Dig for Truth About Museum Fossil Claim

February 11, 2008
Repost This

With the good name of the New Mexico Museum of Natural History and Science under a cloud, a formal review of complaints against acting Director Spencer Lucas is urgently needed.

The New Mexico Department of Cultural Affairs conducted a review last year of a dispute over rights to naming an alligator-like fossil, and found the complaints “without merit.” The findings aren’t documented and even Cultural Affairs boss Stuart Ashman now concedes that’s not good enough.

Instead of going away, the controversy has only intensified and gained national prominence. It’s time to resolve it.

The bone of contention is the naming of a fossil unearthed more than five years ago near Ghost Ranch in northern New Mexico. It originally was thought to belong to a group of similar creatures, but a young graduate student at the University of Northern Arizona argued in his 2003 master’s degree thesis and again in a 2005 paper that the creature was unique, and warranted its own name.

The student, Bill Parker, advanced that case in a paper accepted in 2005 for publication in the Journal of Systemic Paleontology. But while the paper was going through peer review, critics of Lucas say, Lucas and his museum colleagues snatched away naming rights to the creature.

Presenting their findings in the museum’s Bulletin, an in-house scientific publication with less rigorous peer review than an outside journal, Lucas and his team named the creature Rioarribasuchus, effectively claiming it as their own.

The Bulletin article appeared just two weeks before Parker’s, but Lucas has denied any attempt to beat the young man to naming rights.

It will be up to paleontologists to determine the merits of each side’s research, but the Department of Cultural Affairs, which oversees the museum, must not delay in rectifying its own inquiry into the complaints. No written records were kept to document that inquiry, conducted by the museum board’s executive committee.

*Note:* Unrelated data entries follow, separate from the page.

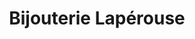 ---
title: "Bijouterie Lapérouse"
url: /saint-symphorien-sur-coise/bijouterie-laperouse/
shop: Schmuck
---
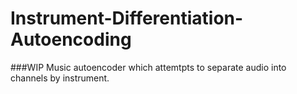 # Instrument-Differentiation-Autoencoding
###WIP
Music autoencoder which attemtpts to separate audio into channels by instrument.
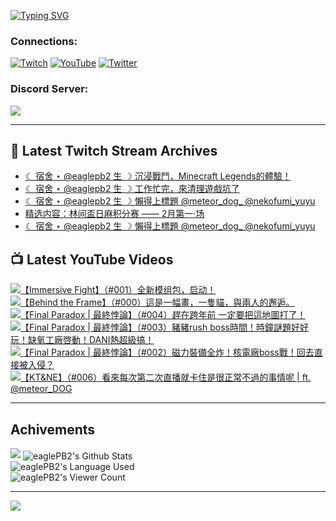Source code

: <!--### Hello people, I'm EaglePB2 - The one who building something for fun 👋
Thank you for standby for this profile.   
The purpose of this profile is coming soon.   
You may come back later, as you wish if this readme.md is updated.   -->

<a href="https://git.io/typing-svg"><img src="https://readme-typing-svg.herokuapp.com?font=Fira+Code&duration=1000&pause=5000&vCenter=true&random=false&width=500&lines=%F0%9F%91%8B+Hello+Everyone%2C+I'm+EaglePB2.;%F0%9F%99%87+Thank+you+for+stopping+by+my+profile.+;%F0%9F%94%AD+%3D%3D%3D%3D+%F0%9F%94%AD;%F0%9F%91%8B+%E4%BD%A0%E5%A5%BD%EF%BC%8C%E6%AD%A1%E8%BF%8E%E4%BE%86%E5%88%B0%E6%88%91%E7%9A%84%E4%BB%A3%E7%A2%BC%E5%BA%AB%E3%80%82;%F0%9F%99%87+%E6%84%9F%E8%AC%9D%E5%89%8D%E4%BE%86%E5%8F%83%E8%A7%80%E5%B0%8F%E5%B1%8B+owo~" alt="Typing SVG" /></a>

### Connections:

[![Twitch](https://img.shields.io/badge/Twitch-9347FF?style=flat-square&logo=twitch&logoColor=white)](https://www.twitch.tv/eaglepb2)
[![YouTube](https://img.shields.io/badge/YouTube-%23FF0000.svg?style=flat-square&logo=YouTube&logoColor=white)](https://www.youtube.com/eaglepb2)
[![Twitter](https://img.shields.io/badge/Twitter-%231DA1F2.svg?style=flat-square&logo=Twitter&logoColor=white)](https://twitter.com/eaglepb2)

### Discord Server:

[![](https://invidget.switchblade.xyz/qKrub9b?theme=dark&language=ch)](https://discord.gg/qKrub9b)

---

## 👾 Latest Twitch Stream Archives
<!-- TWITCH:START -->
- [☾ 宿舍 ⋆ @eaglepb2 生 ☽ 沉浸戰鬥，Minecraft Legends的體驗！](https://www.twitch.tv/videos/2383614307)
- [☾ 宿舍 ⋆ @eaglepb2 生 ☽ 工作忙完，來清理遊戲坑了](https://www.twitch.tv/videos/2383458313)
- [☾ 宿舍 ⋆ @eaglepb2 生 ☽ 懶得上標題 @meteor_dog_ @nekofumi_yuyu](https://www.twitch.tv/videos/2379147793)
- [精选内容：林间盃日麻积分赛 —— 2月第一·场](https://www.twitch.tv/videos/2373108854)
- [☾ 宿舍 ⋆ @eaglepb2 生 ☽ 懶得上標題 @meteor_dog_ @nekofumi_yuyu](https://www.twitch.tv/videos/2373043447)
<!-- TWITCH:END -->



## 📺 Latest YouTube Videos
<!-- YOUTUBE:START -->
<!-- YOUTUBE:END -->

<!-- BEGIN YOUTUBE-CARDS -->
<a href="https://www.youtube.com/watch?v=8-PRZmGgA0I">
  <picture>
    <source media="(prefers-color-scheme: dark)" srcset="https://ytcards.demolab.com/?id=8-PRZmGgA0I&title=%E3%80%90Immersive+Fight%E3%80%91%EF%BC%88%23001%EF%BC%89%E5%85%A8%E6%96%B0%E6%A8%A1%E7%BB%84%E5%8C%85%EF%BC%8C%E5%90%AF%E5%8A%A8%EF%BC%81&lang=zh&timestamp=1739792325&background_color=%230d1117&title_color=%23ffffff&stats_color=%23dedede&max_title_lines=1&width=250&border_radius=5&duration=0">
    <img src="https://ytcards.demolab.com/?id=8-PRZmGgA0I&title=%E3%80%90Immersive+Fight%E3%80%91%EF%BC%88%23001%EF%BC%89%E5%85%A8%E6%96%B0%E6%A8%A1%E7%BB%84%E5%8C%85%EF%BC%8C%E5%90%AF%E5%8A%A8%EF%BC%81&lang=zh&timestamp=1739792325&background_color=%23ffffff&title_color=%2324292f&stats_color=%2357606a&max_title_lines=1&width=250&border_radius=5&duration=0" alt="【Immersive Fight】（#001）全新模组包，启动！" title="【Immersive Fight】（#001）全新模组包，启动！">
  </picture>
</a>
<a href="https://www.youtube.com/watch?v=iV8rfFuPRW0">
  <picture>
    <source media="(prefers-color-scheme: dark)" srcset="https://ytcards.demolab.com/?id=iV8rfFuPRW0&title=%E3%80%90Behind+the+Frame%E3%80%91%EF%BC%88%23000%EF%BC%89%E9%80%99%E6%98%AF%E4%B8%80%E5%B9%85%E7%95%AB%EF%BC%8C%E4%B8%80%E9%9A%BB%E8%B2%93%EF%BC%8C%E8%88%87%E5%85%A9%E4%BA%BA%E7%9A%84%E9%82%82%E9%80%85%E3%80%82&lang=zh&timestamp=1739767493&background_color=%230d1117&title_color=%23ffffff&stats_color=%23dedede&max_title_lines=1&width=250&border_radius=5&duration=5036">
    <img src="https://ytcards.demolab.com/?id=iV8rfFuPRW0&title=%E3%80%90Behind+the+Frame%E3%80%91%EF%BC%88%23000%EF%BC%89%E9%80%99%E6%98%AF%E4%B8%80%E5%B9%85%E7%95%AB%EF%BC%8C%E4%B8%80%E9%9A%BB%E8%B2%93%EF%BC%8C%E8%88%87%E5%85%A9%E4%BA%BA%E7%9A%84%E9%82%82%E9%80%85%E3%80%82&lang=zh&timestamp=1739767493&background_color=%23ffffff&title_color=%2324292f&stats_color=%2357606a&max_title_lines=1&width=250&border_radius=5&duration=5036" alt="【Behind the Frame】（#000）這是一幅畫，一隻貓，與兩人的邂逅。" title="【Behind the Frame】（#000）這是一幅畫，一隻貓，與兩人的邂逅。">
  </picture>
</a>
<a href="https://www.youtube.com/watch?v=Pl1UE_JeAaI">
  <picture>
    <source media="(prefers-color-scheme: dark)" srcset="https://ytcards.demolab.com/?id=Pl1UE_JeAaI&title=%E3%80%90Final+Paradox+%7C+%E6%9C%80%E7%B5%82%E6%82%96%E8%AB%96%E3%80%91%EF%BC%88%23004%EF%BC%89%E8%B6%95%E5%9C%A8%E8%B7%A8%E5%B9%B4%E5%89%8D+%E4%B8%80%E5%AE%9A%E8%A6%81%E6%8A%8A%E9%80%99%E5%9C%B0%E5%9C%96%E6%89%93%E4%BA%86%EF%BC%81&lang=zh&timestamp=1735642050&background_color=%230d1117&title_color=%23ffffff&stats_color=%23dedede&max_title_lines=1&width=250&border_radius=5&duration=28430">
    <img src="https://ytcards.demolab.com/?id=Pl1UE_JeAaI&title=%E3%80%90Final+Paradox+%7C+%E6%9C%80%E7%B5%82%E6%82%96%E8%AB%96%E3%80%91%EF%BC%88%23004%EF%BC%89%E8%B6%95%E5%9C%A8%E8%B7%A8%E5%B9%B4%E5%89%8D+%E4%B8%80%E5%AE%9A%E8%A6%81%E6%8A%8A%E9%80%99%E5%9C%B0%E5%9C%96%E6%89%93%E4%BA%86%EF%BC%81&lang=zh&timestamp=1735642050&background_color=%23ffffff&title_color=%2324292f&stats_color=%2357606a&max_title_lines=1&width=250&border_radius=5&duration=28430" alt="【Final Paradox | 最終悖論】（#004）趕在跨年前 一定要把這地圖打了！" title="【Final Paradox | 最終悖論】（#004）趕在跨年前 一定要把這地圖打了！">
  </picture>
</a>
<a href="https://www.youtube.com/watch?v=4vbTQV5cSBk">
  <picture>
    <source media="(prefers-color-scheme: dark)" srcset="https://ytcards.demolab.com/?id=4vbTQV5cSBk&title=%E3%80%90Final+Paradox+%7C+%E6%9C%80%E7%B5%82%E6%82%96%E8%AB%96%E3%80%91%EF%BC%88%23003%EF%BC%89%E8%B1%AC%E8%B1%ACrush+boss%E6%99%82%E9%96%93%EF%BC%81%E6%99%82%E9%90%98%E8%AC%8E%E9%A1%8C%E5%A5%BD%E5%A5%BD%E7%8E%A9%EF%BC%81%E7%BC%BA%E6%B0%A7%E5%B7%A5%E5%BB%A0%E5%95%93%E5%8B%95%EF%BC%81DANI%E7%86%B1%E8%B6%85%E7%B4%9A%E6%90%9E%EF%BC%81&lang=zh&timestamp=1735564980&background_color=%230d1117&title_color=%23ffffff&stats_color=%23dedede&max_title_lines=1&width=250&border_radius=5&duration=25039">
    <img src="https://ytcards.demolab.com/?id=4vbTQV5cSBk&title=%E3%80%90Final+Paradox+%7C+%E6%9C%80%E7%B5%82%E6%82%96%E8%AB%96%E3%80%91%EF%BC%88%23003%EF%BC%89%E8%B1%AC%E8%B1%ACrush+boss%E6%99%82%E9%96%93%EF%BC%81%E6%99%82%E9%90%98%E8%AC%8E%E9%A1%8C%E5%A5%BD%E5%A5%BD%E7%8E%A9%EF%BC%81%E7%BC%BA%E6%B0%A7%E5%B7%A5%E5%BB%A0%E5%95%93%E5%8B%95%EF%BC%81DANI%E7%86%B1%E8%B6%85%E7%B4%9A%E6%90%9E%EF%BC%81&lang=zh&timestamp=1735564980&background_color=%23ffffff&title_color=%2324292f&stats_color=%2357606a&max_title_lines=1&width=250&border_radius=5&duration=25039" alt="【Final Paradox | 最終悖論】（#003）豬豬rush boss時間！時鐘謎題好好玩！缺氧工廠啓動！DANI熱超級搞！" title="【Final Paradox | 最終悖論】（#003）豬豬rush boss時間！時鐘謎題好好玩！缺氧工廠啓動！DANI熱超級搞！">
  </picture>
</a>
<a href="https://www.youtube.com/watch?v=XYccr6gzpEI">
  <picture>
    <source media="(prefers-color-scheme: dark)" srcset="https://ytcards.demolab.com/?id=XYccr6gzpEI&title=%E3%80%90Final+Paradox+%7C+%E6%9C%80%E7%B5%82%E6%82%96%E8%AB%96%E3%80%91%EF%BC%88%23002%EF%BC%89%E7%A3%81%E5%8A%9B%E8%A3%9D%E5%82%99%E5%85%A8%E7%82%B8%EF%BC%81%E6%A0%B8%E9%9B%BB%E5%BB%A0boss%E6%88%B0%EF%BC%81%E5%9B%9E%E5%8E%BB%E7%9B%B4%E6%8E%A5%E8%A2%AB%E5%85%A5%E4%BE%B5%EF%BC%9F&lang=zh&timestamp=1735464907&background_color=%230d1117&title_color=%23ffffff&stats_color=%23dedede&max_title_lines=1&width=250&border_radius=5&duration=16225">
    <img src="https://ytcards.demolab.com/?id=XYccr6gzpEI&title=%E3%80%90Final+Paradox+%7C+%E6%9C%80%E7%B5%82%E6%82%96%E8%AB%96%E3%80%91%EF%BC%88%23002%EF%BC%89%E7%A3%81%E5%8A%9B%E8%A3%9D%E5%82%99%E5%85%A8%E7%82%B8%EF%BC%81%E6%A0%B8%E9%9B%BB%E5%BB%A0boss%E6%88%B0%EF%BC%81%E5%9B%9E%E5%8E%BB%E7%9B%B4%E6%8E%A5%E8%A2%AB%E5%85%A5%E4%BE%B5%EF%BC%9F&lang=zh&timestamp=1735464907&background_color=%23ffffff&title_color=%2324292f&stats_color=%2357606a&max_title_lines=1&width=250&border_radius=5&duration=16225" alt="【Final Paradox | 最終悖論】（#002）磁力裝備全炸！核電廠boss戰！回去直接被入侵？" title="【Final Paradox | 最終悖論】（#002）磁力裝備全炸！核電廠boss戰！回去直接被入侵？">
  </picture>
</a>
<a href="https://www.youtube.com/watch?v=p91huXbEHcY">
  <picture>
    <source media="(prefers-color-scheme: dark)" srcset="https://ytcards.demolab.com/?id=p91huXbEHcY&title=%E3%80%90KT%26NE%E3%80%91%EF%BC%88%23006%EF%BC%89%E7%9C%8B%E4%BE%86%E6%AF%8F%E6%AC%A1%E7%AC%AC%E4%BA%8C%E6%AC%A1%E7%9B%B4%E6%92%AD%E5%B0%B1%E5%8D%A1%E4%BD%8F%E6%98%AF%E5%BE%88%E6%AD%A3%E5%B8%B8%E4%B8%8D%E9%81%8E%E7%9A%84%E4%BA%8B%E6%83%85%E5%91%A2+%7C+ft.+%E2%80%AA%40meteor_DOG&lang=zh&timestamp=1735438610&background_color=%230d1117&title_color=%23ffffff&stats_color=%23dedede&max_title_lines=1&width=250&border_radius=5&duration=5843">
    <img src="https://ytcards.demolab.com/?id=p91huXbEHcY&title=%E3%80%90KT%26NE%E3%80%91%EF%BC%88%23006%EF%BC%89%E7%9C%8B%E4%BE%86%E6%AF%8F%E6%AC%A1%E7%AC%AC%E4%BA%8C%E6%AC%A1%E7%9B%B4%E6%92%AD%E5%B0%B1%E5%8D%A1%E4%BD%8F%E6%98%AF%E5%BE%88%E6%AD%A3%E5%B8%B8%E4%B8%8D%E9%81%8E%E7%9A%84%E4%BA%8B%E6%83%85%E5%91%A2+%7C+ft.+%E2%80%AA%40meteor_DOG&lang=zh&timestamp=1735438610&background_color=%23ffffff&title_color=%2324292f&stats_color=%2357606a&max_title_lines=1&width=250&border_radius=5&duration=5843" alt="【KT&NE】（#006）看來每次第二次直播就卡住是很正常不過的事情呢 | ft. ‪@meteor_DOG" title="【KT&NE】（#006）看來每次第二次直播就卡住是很正常不過的事情呢 | ft. ‪@meteor_DOG">
  </picture>
</a>
<!-- END YOUTUBE-CARDS -->

---

## Achivements
[![](https://github-profile-trophy.vercel.app/?username=eaglepb2&theme=monokai&no-bg=true&&title=Repositories,Issues,Commit,MultiLanguage)](https://github.com/anuraghazra/github-readme-stats)
<img align="center" alt="eaglePB2's Github Stats" src="https://github-readme-stats.vercel.app/api?username=eaglePB2&show_icons=true&hide_border=true&theme=merko" />
<br>
<img align="center" alt="eaglePB2's Language Used" src="https://github-readme-stats.vercel.app/api/top-langs/?username=eaglePB2&show_icons=true&hide_border=true&theme=merko&layout=compact&langs_count=8" />
<br>
<img align="center" alt="eaglePB2's Viewer Count" src="https://visitcount.itsvg.in/api?id=eaglepb2&label=Profile%20Views&color=3&icon=5&pretty=true" />

<hr>

<!-- RANDOMQUOTE:START -->
![](https://quotes-github-readme.vercel.app/api?type=horizontal&theme=merko)
<!-- RANDOMQUOTE:END -->


<!--
       _____   _   _   _____       _____   _   _   ____   
      |_   _| | | | | |  ___|     |  ___| | \ | | |  _  \  
        | |   | |_| | | |___      | |___  |  \| | | | | | 
        | |   |  _  | |  ___|     |  ___| |     | | | | | 
        | |   | | | | | |___      | |___  | |\  | | |_| | 
        |_|   |_| |_| |_____|     |_____| |_| \_| |____ / 
      
-->
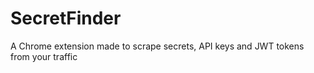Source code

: # SecretFinder
A Chrome extension made to scrape secrets, API keys and JWT tokens from your traffic
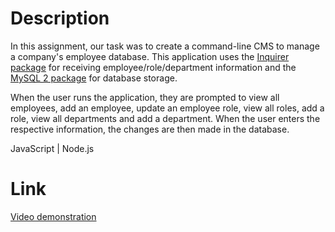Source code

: # Description

In this assignment, our task was to create a command-line CMS to manage a company's employee database. This application uses the [Inquirer package](https://www.npmjs.com/package/inquirer) for receiving employee/role/department information and the [MySQL 2 package](https://www.npmjs.com/package/mysql2) for database storage.

When the user runs the application, they are prompted to view all employees, add an employee, update an employee role, view all roles, add a role, view all departments and add a department. When the user enters the respective information, the changes are then made in the database.

JavaScript | Node.js

# Link

[Video demonstration](https://drive.google.com/file/d/1GLoKY4UvwgDle4b1Wxv6nWvSfpJAoZjs/view?usp=sharing)
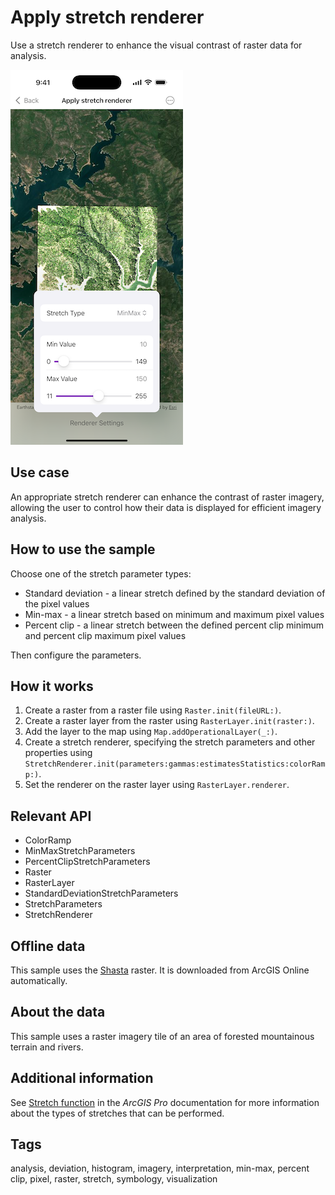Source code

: # Apply stretch renderer

Use a stretch renderer to enhance the visual contrast of raster data for analysis.

![Image of apply stretch renderer sample](apply-stretch-renderer.png)

## Use case

An appropriate stretch renderer can enhance the contrast of raster imagery, allowing the user to control how their data is displayed for efficient imagery analysis.

## How to use the sample

Choose one of the stretch parameter types:

* Standard deviation - a linear stretch defined by the standard deviation of the pixel values
* Min-max - a linear stretch based on minimum and maximum pixel values
* Percent clip - a linear stretch between the defined percent clip minimum and percent clip maximum pixel values

Then configure the parameters.

## How it works

1. Create a raster from a raster file using `Raster.init(fileURL:)`.
2. Create a raster layer from the raster using `RasterLayer.init(raster:)`.
3. Add the layer to the map using `Map.addOperationalLayer(_:)`.
4. Create a stretch renderer, specifying the stretch parameters and other properties using `StretchRenderer.init(parameters:gammas:estimatesStatistics:colorRamp:)`.
5. Set the renderer on the raster layer using `RasterLayer.renderer`.

## Relevant API

* ColorRamp
* MinMaxStretchParameters
* PercentClipStretchParameters
* Raster
* RasterLayer
* StandardDeviationStretchParameters
* StretchParameters
* StretchRenderer

## Offline data

This sample uses the [Shasta](https://arcgisruntime.maps.arcgis.com/home/item.html?id=7c4c679ab06a4df19dc497f577f111bd) raster. It is downloaded from ArcGIS Online automatically.

## About the data

This sample uses a raster imagery tile of an area of forested mountainous terrain and rivers.

## Additional information

See [Stretch function](https://pro.arcgis.com/en/pro-app/latest/help/analysis/raster-functions/stretch-function.htm) in the *ArcGIS Pro* documentation for more information about the types of stretches that can be performed.

## Tags

analysis, deviation, histogram, imagery, interpretation, min-max, percent clip, pixel, raster, stretch, symbology, visualization
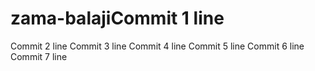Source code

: # zama-balajiCommit 1 line
Commit 2 line
Commit 3 line
Commit 4 line
Commit 5 line
Commit 6 line
Commit 7 line
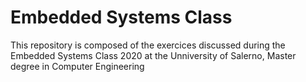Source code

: # Embedded Systems Class
This repository is composed of the exercices discussed during the Embedded Systems Class 2020 at the Unniversity of Salerno, Master degree in Computer Engineering

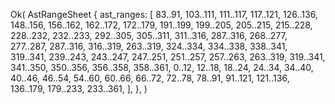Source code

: Ok(
    AstRangeSheet {
        ast_ranges: [
            83..91,
            103..111,
            111..117,
            117..121,
            126..136,
            148..156,
            156..162,
            162..172,
            172..179,
            191..199,
            199..205,
            205..215,
            215..228,
            228..232,
            232..233,
            292..305,
            305..311,
            311..316,
            287..316,
            268..277,
            277..287,
            287..316,
            316..319,
            263..319,
            324..334,
            334..338,
            338..341,
            319..341,
            239..243,
            243..247,
            247..251,
            251..257,
            257..263,
            263..319,
            319..341,
            341..350,
            350..356,
            356..358,
            358..361,
            0..12,
            12..18,
            18..24,
            24..34,
            34..40,
            40..46,
            46..54,
            54..60,
            60..66,
            66..72,
            72..78,
            78..91,
            91..121,
            121..136,
            136..179,
            179..233,
            233..361,
        ],
    },
)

Ashman, head of Cultural Affairs, says he may ask the committee to reconvene to look further into the complaints and create a formal record. That would at least be a start toward a full, third-party review.

“There’s a cloud … over the museum,” said worldrenowned paleontologist Kevin Padian, who described the state’s handling of the case so far as “stonewalling.”

A more appropriate behavior, especially for a group of professional fossil-hunters, would be digging for the truth.